**** Records supplied
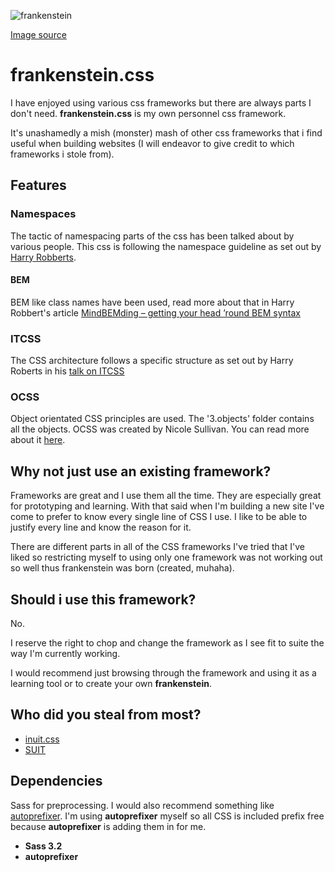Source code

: ![frankenstein](https://farm3.staticflickr.com/2147/1538953234_59b4799eab_m.jpg)

[Image source](https://www.flickr.com/photos/tom-margie/1538953234/)

# frankenstein.css

I have enjoyed using various css frameworks but there are always parts I don't need. **frankenstein.css** is my own personnel css framework.

It's unashamedly a mish (monster) mash of other css frameworks that i find useful when building websites (I will endeavor to give credit to which frameworks i stole from).

## Features

### Namespaces

The tactic of namespacing parts of the css has been talked about by various people. This css is following the namespace guideline as set out by [Harry Robberts](http://csswizardry.com/2015/03/more-transparent-ui-code-with-namespaces/).

#### BEM

BEM like class names have been used, read more about that in Harry Robbert's article [MindBEMding – getting your head ’round BEM syntax](http://csswizardry.com/2013/01/mindbemding-getting-your-head-round-bem-syntax/)

### ITCSS
The CSS architecture follows a specific structure as set out by Harry Roberts in his [talk on ITCSS](https://www.youtube.com/watch?v=1OKZOV-iLj4)

### OCSS
Object orientated CSS principles are used. The '3.objects' folder contains all the objects.
OCSS was created by Nicole Sullivan. You can read more about it [here](https://github.com/stubbornella/oocss/wiki).

## Why not just use an existing framework?

Frameworks are great and I use them all the time. They are especially great for prototyping and learning. With that said when I'm building a new site I've come to prefer to know every single line of CSS I use. I like to be able to justify every line and know the reason for it.

There are different parts in all of the CSS frameworks I've tried that I've liked so restricting myself to using only one framework was not working out so well thus frankenstein was born (created, muhaha).

## Should i use this framework?

No.

I reserve the right to chop and change the framework as I see fit to suite the way I'm currently working.

I would recommend just browsing through the framework and using it as a learning tool or to create your own **frankenstein**.

## Who did you steal from most?

* [inuit.css](https://github.com/csswizardry/inuit.css/)
* [SUIT](https://github.com/suitcss/suit)

## Dependencies
Sass for preprocessing. I would also recommend something like [autoprefixer](https://github.com/ai/autoprefixer). I'm using **autoprefixer** myself so all CSS is included prefix free because **autoprefixer** is adding them in for me.

* **Sass 3.2**
* **autoprefixer**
********
== Problem ==
Within the data above, how many lines contain the word "myself"? Write only the number.

== Expected output ==
2